First, background. I have a strong background in economics, b/n my undergraduate major and a couple years in macroeconomic policy. I'd like to focus on strategic studies at my chosen school. I'll likely be going for a job in the Foreign Service after finishing the MA. I'm probably going to combine this degree with an MBA. Finally, I don't handle cutthroat environments well and prefer relaxed areas.
Finances: Fletcher is giving me $20k (half of tuition), SIPA is giving $15k, SAIS $13k, and I don't know Harvard's scholarship offer yet (if one exists).
- Fletcher (MALD) was the first to notify me and has been showing the love. From what I've read, their program is the most flexible and the most close-knit. They're also giving me the most money. I haven't attended the open houses yet, but the general sentiment seems to be that students are quite happy there (something that carries a lot of weight for me). My principal concern about this program is its brand/reputation.

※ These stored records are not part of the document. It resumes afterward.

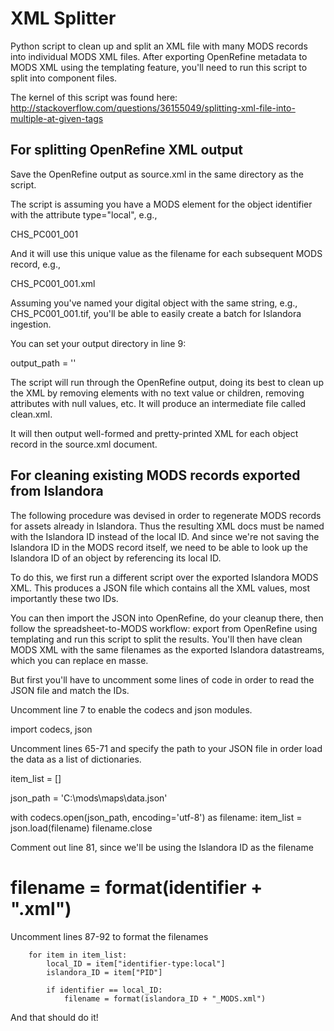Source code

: # XML Splitter

Python script to clean up and split an XML file with many MODS records into individual MODS XML files. After exporting OpenRefine metadata to MODS XML using the templating feature, you'll need to run this script to split into component files.

The kernel of this script was found here: http://stackoverflow.com/questions/36155049/splitting-xml-file-into-multiple-at-given-tags

## For splitting OpenRefine XML output
Save the OpenRefine output as source.xml in the same directory as the script.

The script is assuming you have a MODS element for the object identifier with the attribute type="local", e.g., 

<identifier type="local">CHS_PC001_001</identifier>

And it will use this unique value as the filename for each subsequent MODS record, e.g.,

CHS_PC001_001.xml

Assuming you've named your digital object with the same string, e.g., CHS_PC001_001.tif, you'll be able to easily create a batch for Islandora ingestion.

You can set your output directory in line 9:

output_path = ''

The script will run through the OpenRefine output, doing its best to clean up the XML by removing elements with no text value or children, removing attributes with null values, etc. It will produce an intermediate file called clean.xml.

It will then output well-formed and pretty-printed XML for each object record in the source.xml document.

## For cleaning existing MODS records exported from Islandora
The following procedure was devised in order to regenerate MODS records for assets already in Islandora. Thus the resulting XML docs must be named with the Islandora ID instead of the local ID. And since we're not saving the Islandora ID in the MODS record itself, we need to be able to look up the Islandora ID of an object by referencing its local ID.

To do this, we first run a different script over the exported Islandora MODS XML. This produces a JSON file which contains all the XML values, most importantly these two IDs.

You can then import the JSON into OpenRefine, do your cleanup there, then follow the spreadsheet-to-MODS workflow: export from OpenRefine using templating and run this script to split the results. You'll then have clean MODS XML with the same filenames as the exported Islandora datastreams, which you can replace en masse.

But first you'll have to uncomment some lines of code in order to read the JSON file and match the IDs.

Uncomment line 7 to enable the codecs and json modules.

import codecs, json

Uncomment lines 65-71 and specify the path to your JSON file in order load the data as a list of dictionaries.

item_list = []

json_path = 'C:\\mods\\maps\\data.json'

with codecs.open(json_path, encoding='utf-8') as filename:
    item_list = json.load(filename)
filename.close

Comment out line 81, since we'll be using the Islandora ID as the filename

# filename = format(identifier + ".xml")

Uncomment lines 87-92 to format the filenames

        for item in item_list:
            local_ID = item["identifier-type:local"]
            islandora_ID = item["PID"]

            if identifier == local_ID:
                filename = format(islandora_ID + "_MODS.xml")

And that should do it!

Just from conversations with friends/coworkers, there is little recognition of the program relative to SAIS and especially HKS. I don't know how much the outside-DC location will harm job prospects.

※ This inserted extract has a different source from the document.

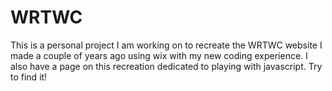 # WRTWC
This is a personal project I am working on to recreate the WRTWC website I made a couple of years ago using wix with my new coding experience. I also have a page on this recreation dedicated to playing with javascript. Try to find it!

- SIPA (MIA) has a large and strong program, but I worry that it is too big and sprawled out. I've read that some students need to submit cover letters and CVs for courses, which is very unappealing to me. But it carries Columbia's strong name. New York would be an amazing place to live, though I don't know how much I'd be able to do without a salary.

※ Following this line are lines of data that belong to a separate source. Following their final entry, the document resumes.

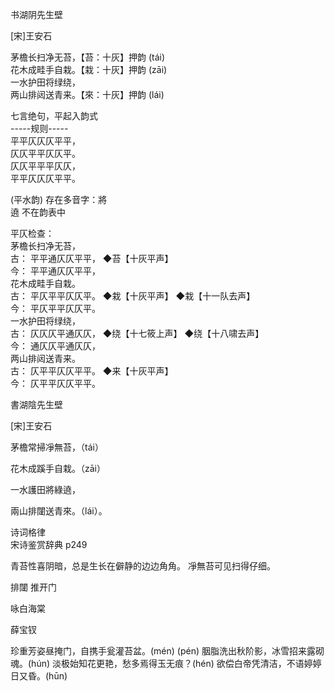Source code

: 
书湖阴先生壁

[宋]王安石

茅檐长扫净无苔，【苔：十灰】押韵  (tái)    
花木成畦手自栽。【栽：十灰】押韵  (zāi)    
一水护田将绿绕，  
两山排闼送青来。【來：十灰】押韵  (lái)    

七言绝句，平起入韵式  
-----规则-----  
平平仄仄仄平平，  
仄仄平平仄仄平。  
仄仄平平平仄仄，  
平平仄仄仄平平。  

(平水韵) 
存在多音字：將   
遶 不在韵表中  

平仄检查：  
茅檐长扫净无苔，    
古：	平平通仄仄平平，  ◆苔【十灰平声】    
今：	平平通仄仄平平，  
花木成畦手自栽。  
古：	平仄平平仄仄平。  ◆栽【十灰平声】  ◆栽【十一队去声】  
今：	平仄平平仄仄平。  
一水护田将绿绕，  
古：	仄仄仄平通仄仄，  ◆绕【十七筱上声】  ◆绕【十八啸去声】  
今：	通仄仄平通仄仄，  
两山排闼送青来。  
古：	仄平平仄仄平平。  ◆来【十灰平声】  
今：	仄平平仄仄平平。  









書湖陰先生壁

[宋]王安石

茅檐常掃凈無苔，（tái）

花木成蹊手自栽。（zāi）

一水護田將綠遶，

兩山排闥送青來。（lái）。

诗词格律  
宋诗鉴赏辞典 p249

青苔性喜阴暗，总是生长在僻静的边边角角。 凈無苔可见扫得仔细。

排闥 推开门

咏白海棠

薛宝钗

珍重芳姿昼掩门，自携手瓮灌苔盆。(mén) (pén)
胭脂洗出秋阶影，冰雪招来露砌魂。(hún)
淡极始知花更艳，愁多焉得玉无痕？(hén)
欲偿白帝凭清洁，不语婷婷日又昏。(hūn)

- SAIS (MA) has maybe the best reputation in IR and what seems like a highly touted strategic studies concentration, but I worry about its econ requirements (which I feel will be unnecessary given my background) and reputation for arrogance.
- Harvard (MPP) has a name/brand unlike any other school. If I end up not going into the Foreign Service, it probably positions me for a job better than any of the other schools. It has a unique curriculum, but one that focuses more on public management more than other programs. Its international focus is also more lacking compared to the other programs.
Thoughts? If any of my impressions are incorrect, let me know. Anything I'm missing? I'll be visiting the programs' open houses, and my decision will be largely influenced by those. But it would be helpful to have outsider opinions too.